Bonds issued by Turkish issuers are going through an unpleasent summer with the lira down 42% since the start of 2018. While bonds were falling throughout spring in tandem with the rest of emerging market bonds, they continued to fall in July and the proverbial bottom has fallen off in August.

USD 8.6 billion or 14.3% of total amount outstanding (USD bonds with Turkey as country of risk) has been erased in market value since the end of July. Of the 10 worst performing bonds (in terms of price) within our universe in August, all 10 are from Turkey. This crisis in Turkey has been driven by multiple factors including political tensions, mounting inflation and more recently, US sanctions on Turkish steel and aluminium.

Stay updated on Turkish bonds through the crisis on the BondEvalue iOS App or Android App . We have coverage of all USD and EUR (REG S) bonds from Turkey with an outstanding of over USD 200 million.

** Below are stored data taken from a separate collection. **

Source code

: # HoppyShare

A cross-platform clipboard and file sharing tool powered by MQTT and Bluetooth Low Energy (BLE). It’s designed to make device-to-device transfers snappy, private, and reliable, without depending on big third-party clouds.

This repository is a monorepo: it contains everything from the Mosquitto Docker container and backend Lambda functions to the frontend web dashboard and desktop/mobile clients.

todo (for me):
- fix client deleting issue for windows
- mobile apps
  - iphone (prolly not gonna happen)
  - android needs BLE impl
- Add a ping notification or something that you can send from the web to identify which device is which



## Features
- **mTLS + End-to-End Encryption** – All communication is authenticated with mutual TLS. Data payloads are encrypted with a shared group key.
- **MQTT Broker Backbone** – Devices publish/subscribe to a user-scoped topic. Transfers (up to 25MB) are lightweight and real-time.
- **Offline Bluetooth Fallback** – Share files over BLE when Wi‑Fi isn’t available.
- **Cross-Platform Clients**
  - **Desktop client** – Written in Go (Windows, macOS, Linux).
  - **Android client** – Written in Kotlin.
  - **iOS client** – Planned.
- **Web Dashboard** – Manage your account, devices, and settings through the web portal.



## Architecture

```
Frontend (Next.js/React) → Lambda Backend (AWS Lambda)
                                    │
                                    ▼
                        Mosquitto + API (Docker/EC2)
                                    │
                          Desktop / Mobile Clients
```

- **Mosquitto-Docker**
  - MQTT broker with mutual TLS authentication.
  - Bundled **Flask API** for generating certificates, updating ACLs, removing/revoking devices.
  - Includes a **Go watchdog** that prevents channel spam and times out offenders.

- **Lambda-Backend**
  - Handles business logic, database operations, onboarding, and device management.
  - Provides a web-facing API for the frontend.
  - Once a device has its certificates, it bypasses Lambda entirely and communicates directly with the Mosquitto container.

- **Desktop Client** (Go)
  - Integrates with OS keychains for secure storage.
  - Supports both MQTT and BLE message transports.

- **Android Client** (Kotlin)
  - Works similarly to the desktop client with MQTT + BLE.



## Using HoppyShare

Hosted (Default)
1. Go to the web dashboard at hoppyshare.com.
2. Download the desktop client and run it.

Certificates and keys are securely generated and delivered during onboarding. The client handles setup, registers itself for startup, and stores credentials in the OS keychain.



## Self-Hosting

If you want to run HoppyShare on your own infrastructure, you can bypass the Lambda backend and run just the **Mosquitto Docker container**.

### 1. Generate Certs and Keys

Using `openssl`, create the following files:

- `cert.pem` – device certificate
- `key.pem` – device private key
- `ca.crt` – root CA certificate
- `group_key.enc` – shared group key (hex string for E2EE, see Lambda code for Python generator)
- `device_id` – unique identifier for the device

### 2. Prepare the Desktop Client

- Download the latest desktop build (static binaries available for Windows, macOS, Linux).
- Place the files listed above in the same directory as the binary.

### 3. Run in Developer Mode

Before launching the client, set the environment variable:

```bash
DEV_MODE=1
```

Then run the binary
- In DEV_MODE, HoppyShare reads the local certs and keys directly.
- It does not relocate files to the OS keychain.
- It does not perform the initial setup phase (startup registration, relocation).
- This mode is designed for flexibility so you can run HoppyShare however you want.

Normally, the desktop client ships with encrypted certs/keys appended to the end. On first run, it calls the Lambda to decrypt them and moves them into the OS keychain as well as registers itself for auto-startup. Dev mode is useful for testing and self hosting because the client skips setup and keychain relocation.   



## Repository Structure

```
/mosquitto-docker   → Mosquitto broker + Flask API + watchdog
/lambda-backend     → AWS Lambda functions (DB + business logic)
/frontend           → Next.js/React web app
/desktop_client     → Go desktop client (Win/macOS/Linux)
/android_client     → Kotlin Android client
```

The worst-affected sector of the crisis has been the Turkish banks, as seen from the table below. The 73 Turkish bank bonds in the BEV universe have lost an average of 16.2% since the end of July and an average of 22.2% since the end of April. The slide in the lira has led to fears of rising bad loans at Turkish banks, given their exposure to foreign currency borrowings. Turkish banks are thus staring at the risk of a rapid depletion in capital (bank’s assets minus liabilities). Depletion of bank capital exposes it to the risk of having insufficient funds to meet its obligations. This is evident from the sharp sell-off in Turkish banks’ bonds with Garanti Bank’s 6.125% 2027, Turkiye Is Bankasi’s 7% 2028 and YapiKredi’s 8.5% 2026 bonds falling by 24%, 41% and 32% respectively, in just 2 weeks!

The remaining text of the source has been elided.